MRO Magazine

Fitch Affirms Cummins at ‘A’; Outlook Stable


October 2, 2015
By Business Wire News

CHICAGO

Fitch Ratings has affirmed Cummins, Inc.’s (CMI) Issuer Default Rating (IDR) and long-term debt ratings at ‘A’. The Rating Outlook is Stable. A full list of rating actions follows at the end of this release.

KEY RATING DRIVERS

The ratings incorporate CMI’s strong operating profile including competitive positions in its engine and power generation markets, strong technological capabilities, and global distribution network. CMI’s low leverage and consistently positive free cash flow (FCF) through downturns mitigate risks related to the company’s exposure to cyclical heavy- and medium-duty truck, off-road equipment, and power generation markets. At June 28, 2015 debt/EBITDA was 0.6x and FCF/total adjusted debt was 22%. CMI’s leverage would be lower when considering the impact of earnings from manufacturing and distributor joint ventures which are excluded from Fitch’s calculation of EBITDA.
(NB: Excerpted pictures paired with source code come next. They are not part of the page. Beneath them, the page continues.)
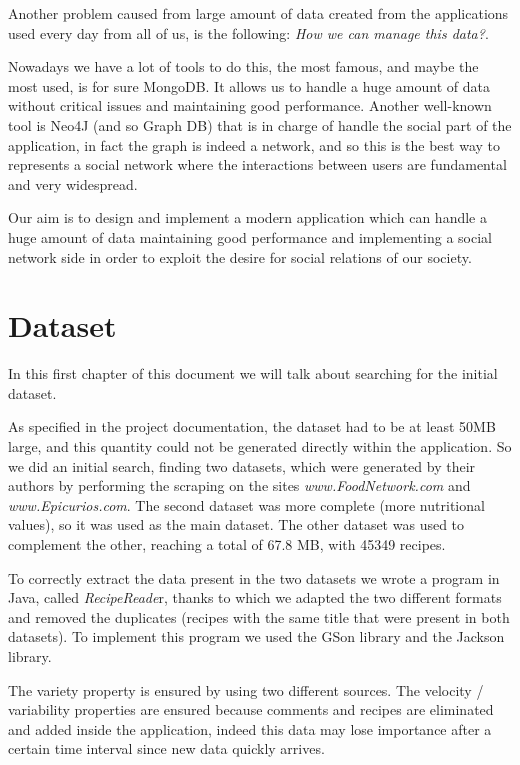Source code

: \documentclass[a4paper]{report}
\begin{document}
\noindent Another problem caused from large amount of data created from the applications used every day from all of us, is the following: \emph{How we can manage this data?}.

\noindent Nowadays we have a lot of tools to do this, the most famous, and maybe the most used, is for sure MongoDB. It allows us to handle a huge amount of data without critical issues and maintaining good performance. Another well-known tool is Neo4J (and so Graph DB) that is in charge of handle the social part of the application, in fact the graph is indeed a network, and so this is the best way to represents a social network where the interactions between users are fundamental and very widespread.

\noindent Our aim is to design and implement a modern application which can handle a huge amount of data maintaining good performance and implementing a social network side in order to exploit the desire for social relations of our society.



\chapter{Dataset}
In this first chapter of this document we will talk about searching for the initial dataset.

\noindent As specified in the project documentation, the dataset had to be at least 50MB large, and this quantity could not be generated directly within the application. So we did an initial search, finding two datasets, which were generated by their authors by performing the scraping on the sites \emph{www.FoodNetwork.com} and \emph{www.Epicurios.com}. The second dataset was more complete (more nutritional values), so it was used as the main dataset. The other dataset was used to complement the other, reaching a total of  67.8 MB, with 45349 recipes.

\noindent To correctly extract the data present in the two datasets we wrote a program in Java, called \emph{RecipeReade}r, thanks to which we adapted the two different formats and removed the duplicates (recipes with the same title that were present in both datasets).
To implement this program we used the GSon library and the Jackson library.

\noindent The variety property is ensured by using two different sources. The velocity / variability properties are ensured because comments and recipes are eliminated and added inside the application, indeed this data may lose importance after a certain time interval since new data quickly arrives.
\end{document}

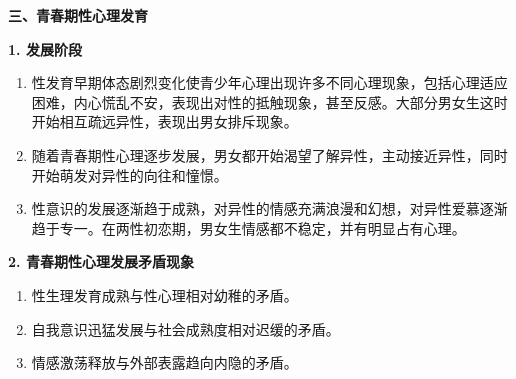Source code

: \begin{defbox}
\textbf{三、青春期性心理发育}

\textbf{1. 发展阶段}
\begin{enumerate}[leftmargin=*]
    \item {}性发育早期体态剧烈变化使青少年心理出现许多不同心理现象，包括心理适应困难，内心慌乱不安，表现出对性的抵触现象，甚至反感。大部分男女生这时开始相互疏远异性，表现出男女排斥现象。
    \item {}随着青春期性心理逐步发展，男女都开始渴望了解异性，主动接近异性，同时开始萌发对异性的向往和憧憬。
    \item {}性意识的发展逐渐趋于成熟，对异性的情感充满浪漫和幻想，对异性爱慕逐渐趋于专一。在两性初恋期，男女生情感都不稳定，并有明显占有心理。
\end{enumerate}

\textbf{2. 青春期性心理发展矛盾现象}
\begin{enumerate}[leftmargin=*]
    \item 性生理发育成熟与性心理相对幼稚的矛盾。
    \item 自我意识迅猛发展与社会成熟度相对迟缓的矛盾。
    \item 情感激荡释放与外部表露趋向内隐的矛盾。
\end{enumerate}

\vspace{3pt}
\begin{center}
\end{center}
\vspace{3pt}
\end{defbox}

\newpage
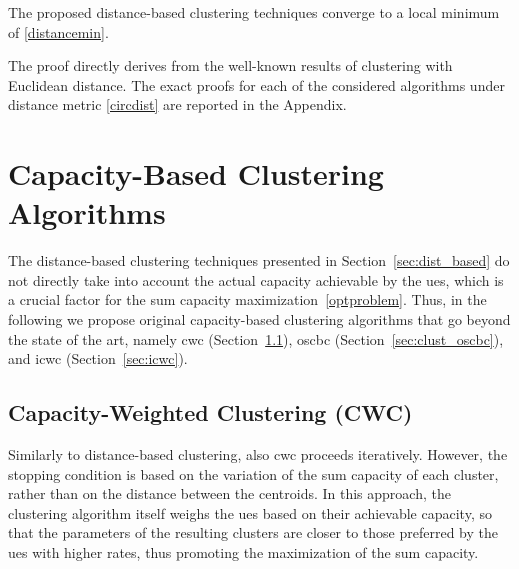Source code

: \begin{theorem}\label{th_distancebased}
    The proposed distance-based clustering techniques converge to a local minimum of \eqref{distancemin}.
\end{theorem}
\begin{IEEEproof}[Proof] 
The proof directly derives from the well-known results of clustering with Euclidean distance. The exact proofs for each of the considered algorithms under distance metric \eqref{circdist} are reported in the Appendix.
\end{IEEEproof}

\section{Capacity-Based Clustering Algorithms}
\label{sec:cap_based}
The distance-based clustering techniques presented in Section~\ref{sec:dist_based} do not directly take into account the actual capacity achievable by the \glspl{ue}, which is a crucial factor for the sum capacity maximization~\eqref{optproblem}. Thus, in the following we propose original capacity-based clustering algorithms that go beyond the state of the art, namely \gls{cwc} (Section~\ref{sec:cwc}), \gls{oscbc} (Section~\ref{sec:clust_oscbc}), and \gls{icwc} (Section~\ref{sec:icwc}).

\subsection{Capacity-Weighted Clustering (CWC)}
\label{sec:cwc}

Similarly to distance-based clustering, also \gls{cwc} proceeds iteratively. However, the stopping condition is based on the variation of the sum capacity of each cluster, rather than on the distance between the centroids. 
In this approach, the clustering algorithm itself weighs the \glspl{ue} based on their achievable capacity, so that the parameters of the resulting clusters are closer to those preferred by the \glspl{ue} with higher rates, thus promoting the maximization of the sum capacity.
Rating concerns include possible changes to CMI’s financial policies, which typically have been targeted toward a strong balance sheet and a high level of financial flexibility consistent with the company’s ‘A’ ratings. The company stated during its second quarter earnings call that, while its financial policies have not changed, it is focused on generating higher growth and returns to shareholders and could be comfortable with leverage that is higher than the company’s previously low levels. In Fitch’s view, there is room at CMI’s current ratings for a modest increase in leverage, including an increase in debt/EBITDA to slightly above 1x, but Fitch could consider a negative rating action if credit metrics appear likely to weaken significantly.

Fitch estimates CMI’s results in 2015 will improve slightly, including revenue growth in the low single digits as the addition of recently acquired distributors and strong demand for heavy and medium duty trucks in North America offsets the negative impact of currency and weaker demand in international markets. Margins could increase for all of 2015 due to the consolidation of higher-margin distribution revenue and lower cost of materials. Low margins in the Power Generation business are recovering as it completes restructuring actions.
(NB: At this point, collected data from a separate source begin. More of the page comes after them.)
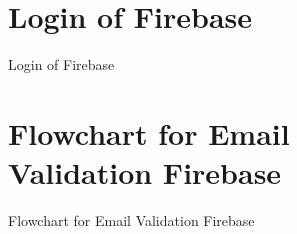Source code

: \begin{figure}[h]
\section{Login of Firebase} 
  \centering
  \caption{Login of Firebase}
  
\end{figure}
\begin{figure}[h]
\section{Flowchart for Email Validation Firebase } 
  \centering
  \caption{Flowchart for Email Validation Firebase}
  
\end{figure}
Fitch estimates free cash flow (FCF) after dividends for all of 2015 will be at least $600-$700 million compared to $873 million in 2014. The decline reflects higher dividend payments and a slight increase in working capital assumed by Fitch. Dividends have increased materially in the past two to three years as part of CMI’s plan to return 50% of operating cash flow to shareholders.

CMI’s cash deployment includes returning 50% of operating cash flow to shareholders. The company repurchased $514 million of shares during the first half of 2015; more than $500 million of capacity remains under the existing repurchase program. CMI also expects to spend $150 million – $190 million in the third quarter of 2015 for distributor acquisitions.

Other rating concerns include CMI’s exposure to the cyclical heavy duty truck market in North America and the risk of vertical integration by CMI’s truck engine customers, many of whom manufacture engines as well as trucks. CMI’s share of engine sales in the North America heavy duty market has declined to a range near 35% compared to the high-30% range previously as certain customers supply a larger proportion of their own engines and as vertically integrated Europe-based truck makers increase their presence in the U.S. CMI’s share of the medium duty truck market in North America is materially higher than heavy duty engines but is subject to similar concerns.

The impact from the loss of market share is partly offset by CMI’s expansion in emerging regions, particularly through joint ventures and new product introductions in China that have benefited from trends toward stricter emissions standards, demand for better fuel efficiency and more technology content. New product introductions by CMI’s joint ventures and components business in China are boosting revenue despite slowing economic growth in the region and lower industry demand. Slower growth in emerging markets, including Brazil, is a continuing concern.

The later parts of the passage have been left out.